I had a very prudish upbringing- no sex before marriage. Let alone all the other acts people get up to. It did make me feel pretty different when I was young.
Ultimately though, you have choices to make. Do you want to be in a relationship even? If so, it's going to be about finding someone who has similar values to you. I'm sure there must be some out there- even if they are rarer. But, it's fine to stand by your values. Of course, the frustration is, it may be much more difficult.
When it comes to other people. I can understand why this upsets you. An action you see as demeaning and humiliating has pretty much become normalised. It's also troubling to me that violence against women seems to be rife and I think the media we are exposed to only heightens this.
However, I also understand people who want to engage in these sorts of activities and, don't find them humiliating. Sexuality is complex. We all find different things appealing. They also may not enjoy being told that they are being humiliated if they don't feel it personally. It feels as if you might be claiming that they are 'letting the side down' if they perform these acts because you find them demeaning to women.
As another example- take mini skirts. I don't massively like the idea of guys lusting all over women. I don't like the notion of women as sex objects or, a collection of holes. I find that demeaning and I think certain clothes it has become popular to wear encourage those thoughts. I also don't really like femme fatale type women who use their sexuality to manipulate men. Some of this I'll openly admit is envy though! I simply don't have the figure to do all that!
Simultaneously though, I can't expect all women to stop wearing mini skirts! Some enjoy it. Some find it empowering or whatever. Some men even enjoy it. Fine- it's up to them. Do all women who wear a mini skirt end up getting raped? No. Do all people who give blow jobs suffer in abusive relationships? No. Do you have to engage in sexual acts or wear clothes you don't want to? No. If you are around people who pressure you to do those things, my advice would be to get away from them!
When I went to college, it became obvious most of my friends had had sex. I mentioned something to my Grandma in course of conversation and she said: 'They may be your friend but, they're going to hell!' By then, I must have been questioning religion because, I found that ridiculous!
Ultimately, you have to decide though. If this act is so abhorrent and monstrous to you- either you make it clear to friends you don't want to discuss sexual acts with them. Or, if it's so extreme, I suppose you'll have to avoid them all together.
Sorry. I remember now that this is a vent, rather than a discussion but ultimately- this will keep eating you up unless you find ways of mitigating it.
Personally, I came to the conclusion that I still liked my friends. Whether they chose to have sex or not. It was their choice and, it should be their choice. I could still follow my own beliefs. Being decent people, they didn't take the piss out of me for being a prude!
If you truly feel like you can't function around people who do these sorts of acts though- have you considered trying to find groups of people who likely won't? Religious groups spring to mind.
Ultimately though, you can't keep calling something someone chooses to do disgusting and expect them to come around to your way of thinking. People take offense at effectively labelled perverted.

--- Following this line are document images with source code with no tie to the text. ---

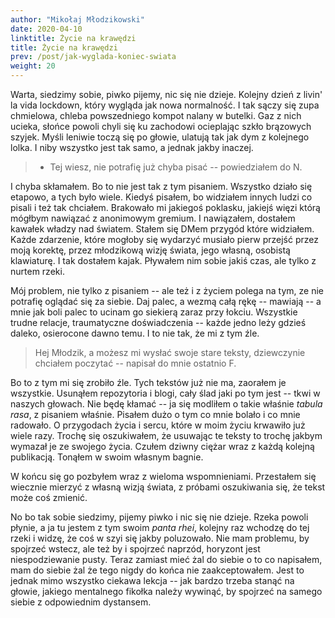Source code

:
 ```yaml
---
author: "Mikołaj Młodzikowski"
date: 2020-04-10
linktitle: Życie na krawędzi
title: Życie na krawędzi
prev: /post/jak-wyglada-koniec-swiata
weight: 20
---
```


Warta, siedzimy sobie, piwko pijemy, nic się nie dzieje. Kolejny dzień z livin' la vida lockdown, który wygląda jak nowa normalność. I tak sączy się zupa chmielowa, chleba powszedniego kompot nalany w butelki. Gaz z nich ucieka, słońce powoli chyli się ku zachodowi ocieplając szkło brązowych szyjek. Myśli leniwie toczą się po głowie, ulatują tak jak dym z kolejnego lolka. I niby wszystko jest tak samo, a jednak jakby inaczej.

> - Tej wiesz, nie potrafię już chyba pisać -- powiedziałem do N.

I chyba skłamałem. Bo to nie jest tak z tym pisaniem. Wszystko działo się etapowo, a tych było wiele. Kiedyś pisałem, bo widziałem innych ludzi co pisali i też tak chciałem. Brakowało mi jakiegoś poklasku, jakiejś więzi którą mógłbym nawiązać z anonimowym gremium. I nawiązałem, dostałem kawałek władzy nad światem. Stałem się DMem przygód które widziałem. Każde zdarzenie, które mogłoby się wydarzyć musiało pierw przejść przez moją korektę, przez młodzikową wizję świata, jego własną, osobistą klawiaturę. I tak dostałem kajak. Pływałem nim sobie jakiś czas, ale tylko z nurtem rzeki.

Mój problem, nie tylko z pisaniem -- ale też i z życiem polega na tym, ze nie potrafię oglądać się za siebie. Daj palec, a wezmą całą rękę -- mawiają -- a mnie jak boli palec to ucinam go siekierą zaraz przy łokciu. Wszystkie trudne relacje, traumatyczne doświadczenia -- każde jedno leży gdzieś daleko, osierocone dawno temu. I to nie tak, że mi z tym źle.

> Hej Młodzik, a możesz mi wysłać swoje stare teksty, dziewczynie chciałem poczytać -- napisał do mnie ostatnio F.

Bo to z tym mi się zrobiło źle. Tych tekstów już nie ma, zaorałem je wszystkie. Usunąłem repozytoria i blogi, cały ślad jaki po tym jest -- tkwi w naszych głowach. Nie będę kłamać -- ja się modliłem o takie właśnie _tabula rasa_, z pisaniem właśnie. Pisałem dużo o tym co mnie bolało i co mnie radowało. O przygodach życia i sercu, które w moim życiu krwawiło już wiele razy. Trochę się oszukiwałem, że usuwając te teksty to trochę jakbym wymazał je ze swojego życia. Czułem dziwny ciężar wraz z każdą kolejną publikacją. Tonąłem w swoim własnym bagnie.

W końcu się go pozbyłem wraz z wieloma wspomnieniami. Przestałem się wiecznie mierzyć z własną wizją świata, z próbami oszukiwania się, że tekst może coś zmienić.

No bo tak sobie siedzimy, pijemy piwko i nic się nie dzieje. Rzeka powoli płynie, a ja tu jestem z tym swoim _panta rhei_, kolejny raz wchodzę do tej rzeki i widzę, że coś w szyi się jakby poluzowało. Nie mam problemu, by spojrzeć wstecz, ale też by i spojrzeć naprzód, horyzont jest niespodziewanie pusty. Teraz zamiast mieć żal do siebie o to co napisałem, mam do siebie żal że tego nigdy do końca nie zaakceptowałem. Jest to jednak mimo wszystko ciekawa lekcja -- jak bardzo trzeba stanąć na głowie, jakiego mentalnego fikołka należy wywinąć, by spojrzeć na samego siebie z odpowiednim dystansem.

But sure, as an overall idea, I suspect many of us can relate to being a particular person or holding views that don't seemingly gel with the rest of society. Plus, a lot of people here feel marginalised or discriminated against in one way or another. Those feelings can absolutely be valid I think.
I also think it's a reasonable question to pose- Do certain sexual acts portrayed in the media and done in real life encourage abuse towards women? In some cases, I imagine- yes.